Tcpdump-I any UDP port 53

21:34:58. 739732 IP 10.77.128.49.49003> 10.13.8.25.domain: 26954 +? I .api.xxx.cn. (32)
21:34:58. 739941 IP 10.13.8.25.domain> 10.77.128.49.49003: 26954 1/4/4 A 172.16.105.20.( 193)
21:34:58. 740546 IP 10.77.128.49.40072> 10.13.8.25.domain: 39440 +? I .api.xxx.cn. (32)
21:35:02. 205299 IP 10.77.128.49.6060> 10.13.8.25.domain: 48139 +? Bx49. (22)
21:35:02. 207506 IP 10.13.8.25.domain> 10.77.128.49.6060: 48139 nxdomain 0/1/0 (97)
21:35:03. 479277 IP 10.77.128.49.51277> 10.13.8.25.domain: 11779 +? Bx49. (22)
21:35:03. 479501 IP 10.13.8.25.domain> 10.77.128.49.51277: 11779 nxdomain 0/1/0 (97)
21:35:03. 745591 IP 10.77.128.49.24134> 172.16.105.248.domain: 39440 +? I .api.xxx.cn. (32)
21:35:03. 747254 IP 172.16.105.248.domain> 10.77.128.49.24134: 39440 1/4/4 A 172.16.105.20.( 193)

From the package, there are a large number of frequent requests to query the I .api.xxx.cn domain name, and the record marked Yellow by me does not respond, 5 seconds later, the request is resent to receive the result.

 

Summary:

The I .api.xxx.cn interface does not support keepalive. A new connection is required each time, and Erlang needs to query DNS by system call every time.

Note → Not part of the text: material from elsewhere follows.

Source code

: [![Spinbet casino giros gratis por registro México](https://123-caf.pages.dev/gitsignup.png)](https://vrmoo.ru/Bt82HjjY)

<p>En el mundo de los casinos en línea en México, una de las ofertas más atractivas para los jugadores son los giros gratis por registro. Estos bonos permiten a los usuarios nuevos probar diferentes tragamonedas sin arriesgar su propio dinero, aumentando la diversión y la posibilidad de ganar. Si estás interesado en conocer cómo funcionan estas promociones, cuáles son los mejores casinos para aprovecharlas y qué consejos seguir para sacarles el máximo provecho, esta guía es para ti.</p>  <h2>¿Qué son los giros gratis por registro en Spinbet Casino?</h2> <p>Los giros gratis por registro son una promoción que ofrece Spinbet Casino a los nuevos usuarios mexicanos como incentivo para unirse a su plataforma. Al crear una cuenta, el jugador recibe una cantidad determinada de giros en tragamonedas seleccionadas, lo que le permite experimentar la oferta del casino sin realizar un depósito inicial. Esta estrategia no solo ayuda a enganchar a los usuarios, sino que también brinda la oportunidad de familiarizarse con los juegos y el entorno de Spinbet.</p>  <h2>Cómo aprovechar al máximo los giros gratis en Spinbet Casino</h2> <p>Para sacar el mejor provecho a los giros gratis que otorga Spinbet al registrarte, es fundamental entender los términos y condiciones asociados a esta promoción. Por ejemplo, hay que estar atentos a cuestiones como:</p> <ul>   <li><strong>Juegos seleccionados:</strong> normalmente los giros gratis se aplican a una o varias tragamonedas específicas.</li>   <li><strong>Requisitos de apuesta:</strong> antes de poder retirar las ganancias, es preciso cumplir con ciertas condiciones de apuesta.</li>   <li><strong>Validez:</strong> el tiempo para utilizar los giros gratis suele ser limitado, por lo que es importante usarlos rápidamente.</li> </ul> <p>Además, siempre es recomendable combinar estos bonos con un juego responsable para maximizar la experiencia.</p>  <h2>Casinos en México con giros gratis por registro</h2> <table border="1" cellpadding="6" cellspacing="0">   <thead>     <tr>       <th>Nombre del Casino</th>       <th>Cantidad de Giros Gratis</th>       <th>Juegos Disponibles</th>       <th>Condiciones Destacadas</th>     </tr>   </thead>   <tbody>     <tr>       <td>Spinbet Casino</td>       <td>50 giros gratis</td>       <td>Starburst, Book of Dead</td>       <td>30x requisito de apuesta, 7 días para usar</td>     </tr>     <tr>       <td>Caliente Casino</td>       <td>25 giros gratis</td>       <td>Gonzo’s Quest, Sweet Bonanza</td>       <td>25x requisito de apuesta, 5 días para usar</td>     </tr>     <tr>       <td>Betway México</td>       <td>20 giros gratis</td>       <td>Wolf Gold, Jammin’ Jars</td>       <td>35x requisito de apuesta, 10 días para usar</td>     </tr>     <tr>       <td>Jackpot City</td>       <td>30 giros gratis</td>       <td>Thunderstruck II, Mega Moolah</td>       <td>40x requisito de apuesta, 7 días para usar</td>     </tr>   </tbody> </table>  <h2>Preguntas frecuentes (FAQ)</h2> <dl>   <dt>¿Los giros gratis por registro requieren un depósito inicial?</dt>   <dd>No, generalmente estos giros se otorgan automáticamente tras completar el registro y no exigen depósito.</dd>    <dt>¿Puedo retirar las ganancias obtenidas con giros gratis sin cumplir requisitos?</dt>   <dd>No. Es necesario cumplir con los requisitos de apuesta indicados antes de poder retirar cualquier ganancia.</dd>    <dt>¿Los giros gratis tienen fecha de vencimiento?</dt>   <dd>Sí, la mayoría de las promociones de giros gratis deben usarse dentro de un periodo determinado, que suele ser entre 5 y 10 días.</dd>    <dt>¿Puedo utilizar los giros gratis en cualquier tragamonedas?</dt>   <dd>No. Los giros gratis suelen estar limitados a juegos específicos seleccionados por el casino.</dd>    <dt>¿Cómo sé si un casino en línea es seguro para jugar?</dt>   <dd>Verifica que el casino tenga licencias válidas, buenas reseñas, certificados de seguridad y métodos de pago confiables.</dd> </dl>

The server has not started the nscd service and has no cache

DNS uses the UDP protocol, which occasionally loses even when the Intranet is used.

Erlang merges the same DNS for concurrent queries and only has one DNS request.

Erlang's system call timeout time is too long (5S), there is no timely re-query, resulting in request accumulation during the period, such as DNS return, accumulation of business at the same time start to process, resulting in CPU fluctuations.

Solution:

1. Start nscd 2. Configure Inet to use the memory DNS module Cache

  

Contact Us

The content source of this page is from Internet, which doesn't represent Alibaba Cloud's opinion; products and services mentioned on that page don't have any relationship with Alibaba Cloud. If the content of the page makes you feel confusing, please write us an email, we will handle the problem within 5 days after receiving your email.

If you find any instances of plagiarism from the community, please send an email to: info-contact@alibabacloud.com and provide relevant evidence. A staff member will contact you within 5 working days.

A Free Trial That Lets You Build Big!

Start building with 50+ products and up to 12 months usage for Elastic Compute Service

  • Sales Support

    1 on 1 presale consultation

  • After-Sales Support

    24/7 Technical Support 6 Free Tickets per Quarter Faster Response

  • Alibaba Cloud offers highly flexible support services tailored to meet your exact needs.